Droga é mais comum na Ásia, Europa e EUA

O relatório mundial sobre drogas da Organização das Nações Unidas (ONU) de 2016 aponta que os opiáceos (ópio, heroína e morfina) têm cerca de 17 milhões de usuários pelo mundo.

O número global de usuários, segundo o estudo, mudou pouco nos últimos anos, afetando 0,4% da população global de 15 a 64 anos em 2014. A concentração do uso, segundo a ONU, acontece na seguinte ordem: Ásia oriental, Ásia central, Europa e América do Norte.

Mesmo com uma queda de 38% na produção de ópio, o órgão vê baixa possibilidade de redução no consumo. O relatório destaca que houve um aumento do uso de heroína na América do Norte na última década, o que explica o aumento no número de overdoses pela droga.

Já na Europa, o consumo vem caindo.
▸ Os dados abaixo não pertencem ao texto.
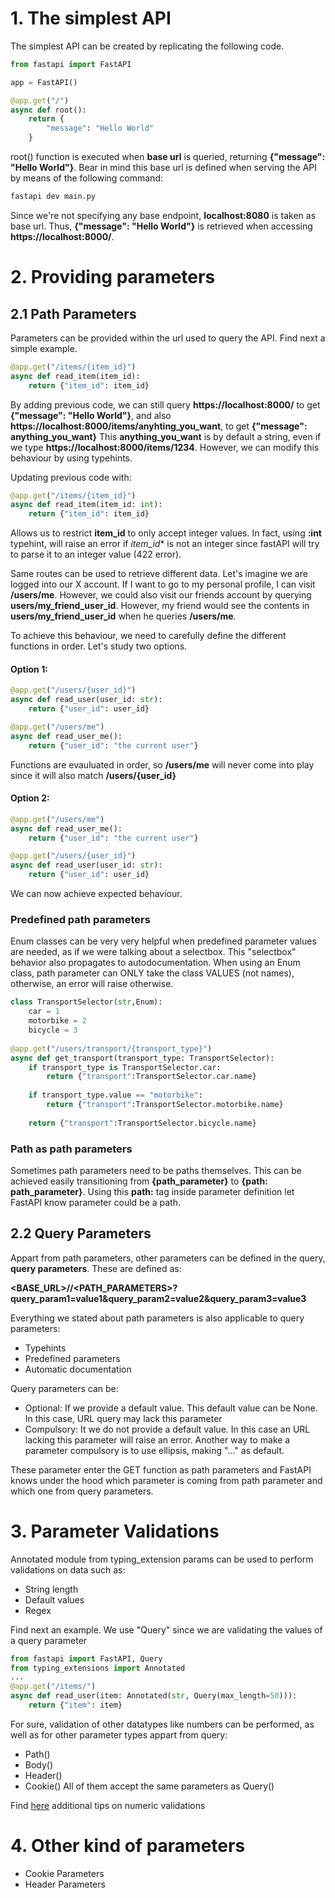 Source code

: # 1. The simplest API
The simplest API can be created by replicating the following code.

```python
from fastapi import FastAPI

app = FastAPI()

@app.get("/")
async def root():
    return {
        "message": "Hello World"
    }
```

root() function is executed when **base url** is queried, returning **{"message": "Hello World"}**. 
Bear in mind this base url is defined when serving the API by means of the following command:
```bash
fastapi dev main.py
```

Since we're not specifying any base endpoint, **localhost:8080** is taken as base url. Thus, **{"message": "Hello World"}**
is retrieved when accessing **https://localhost:8000/**.


# 2. Providing parameters
## 2.1 Path Parameters
Parameters can be provided within the url used to query the API. Find next a simple example.
```python
@app.get("/items/{item_id}")
async def read_item(item_id):
    return {"item_id": item_id}
```

By adding previous code, we can still query **https://localhost:8000/** to get **{"message": "Hello World"}**, and also
**https://localhost:8000/items/anyhting_you_want**, to get  **{"message": anything_you_want}** This **anything_you_want** is by default a string, even if we type 
**https://localhost:8000/items/1234**. However, we can modify this behaviour by using typehints.

Updating previous code with:
```python
@app.get("/items/{item_id}")
async def read_item(item_id: int):
    return {"item_id": item_id}
```

Allows us to restrict **item_id** to only accept integer values. In fact, using **:int** typehint, will raise an error if *item_id** is not an integer
since fastAPI will try to parse it to an integer value (422 error).

Same routes can be used to retrieve different data. Let's imagine we are logged into our X account. If I want to go to my personal profile, I can visit **/users/me**. However, 
we could also visit our friends account by querying **users/my_friend_user_id**. However, my friend would see the contents in **users/my_friend_user_id** when he queries **/users/me**.

To achieve this behaviour, we need to carefully define the different functions in order. Let's study two options.
#### Option 1:
```python
@app.get("/users/{user_id}")
async def read_user(user_id: str):
    return {"user_id": user_id}

@app.get("/users/me")
async def read_user_me():
    return {"user_id": "the current user"}

```
Functions are evauluated in order, so **/users/me** will never come into play since it will also match **/users/{user_id}**

#### Option 2:
```python
@app.get("/users/me")
async def read_user_me():
    return {"user_id": "the current user"}

@app.get("/users/{user_id}")
async def read_user(user_id: str):
    return {"user_id": user_id}
```
We can now achieve expected behaviour.

### Predefined path parameters
Enum classes can be very very helpful when predefined parameter values are needed, as if we were talking about a selectbox.
This "selectbox" behavior also propagates to autodocumentation. When using an Enum class, path parameter can ONLY take the class VALUES (not names), otherwise, an error will raise otherwise.
```python
class TransportSelector(str,Enum):
    car = 1
    motorbike = 2
    bicycle = 3
    
@app.get("/users/transport/{transport_type}")
async def get_transport(transport_type: TransportSelector):
    if transport_type is TransportSelector.car:
        return {"transport":TransportSelector.car.name}
    
    if transport_type.value == "motorbike":
        return {"transport":TransportSelector.motorbike.name}
    
    return {"transport":TransportSelector.bicycle.name}
```

### Path as path parameters
Sometimes path parameters need to be paths themselves. This can be achieved easily transitioning from **{path_parameter}** to **{path: path_parameter}**. Using this **path:** tag inside parameter definition let FastAPI know parameter could be a path.


## 2.2 Query Parameters
Appart from path parameters, other parameters can be defined in the query, **query parameters**. These are defined as:

**<BASE_URL>/<PATH>/<PATH_PARAMETERS>?query_param1=value1&query_param2=value2&query_param3=value3**

Everything we stated about path parameters is also applicable to query parameters:
- Typehints
- Predefined parameters
- Automatic documentation 

Query parameters can be:
- Optional: If we provide a default value. This default value can be None. In this case, URL query may lack this parameter
- Compulsory: It we do not provide a default value. In this case an URL lacking this parameter will raise an error. Another way to make a parameter compulsory is to use ellipsis, making "..." as default.

These parameter enter the GET function as path parameters and FastAPI knows under the hood which parameter is coming from path parameter and which one from query parameters.

# 3. Parameter Validations
Annotated module from typing_extension params can be used to perform validations on data such as:
- String length
- Default values
- Regex

Find next an example. We use "Query" since we are validating the values of a query parameter
```python
from fastapi import FastAPI, Query
from typing_extensions import Annotated
...
@app.get("/items/")
async def read_user(item: Annotated(str, Query(max_length=50))):
    return {"item": item}
```

For sure, validation of other datatypes like numbers can be performed, as well as for other parameter types appart from query:
- Path()
- Body()
- Header()
- Cookie()
All of them accept the same parameters as Query()

Find [here](https://fastapi.tiangolo.com/tutorial/path-params-numeric-validations/) additional tips on numeric validations

# 4. Other kind of parameters
- Cookie Parameters
- Header Parameters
O Brasil não é citado no capítulo que fala sobre a droga – o destaque do País é em cocaína. O Irã registrou a maior quantidade de opiáceos apreendidos, respondendo por 75% da apreensão mundial em 2014. De toda a morfina apreendida no mundo, 61% vieram do país, além de 17% de toda a heroína. A Turquia aparece no relatório em segundo lugar nas apreensões de heroína, seguida pela China, Estados Unidos, Afeganistão e Rússia.

Apreensões

5,03 quilos de heroína foram apreendidos pela Polícia Federal em 2013, segundo o Mapa de Apreensão de Entorpecentes.

75% das apreensões de ópio foram registradas no Irã em 2014; País também respondeu por 17% das apreensões de heroína em todo o mundo.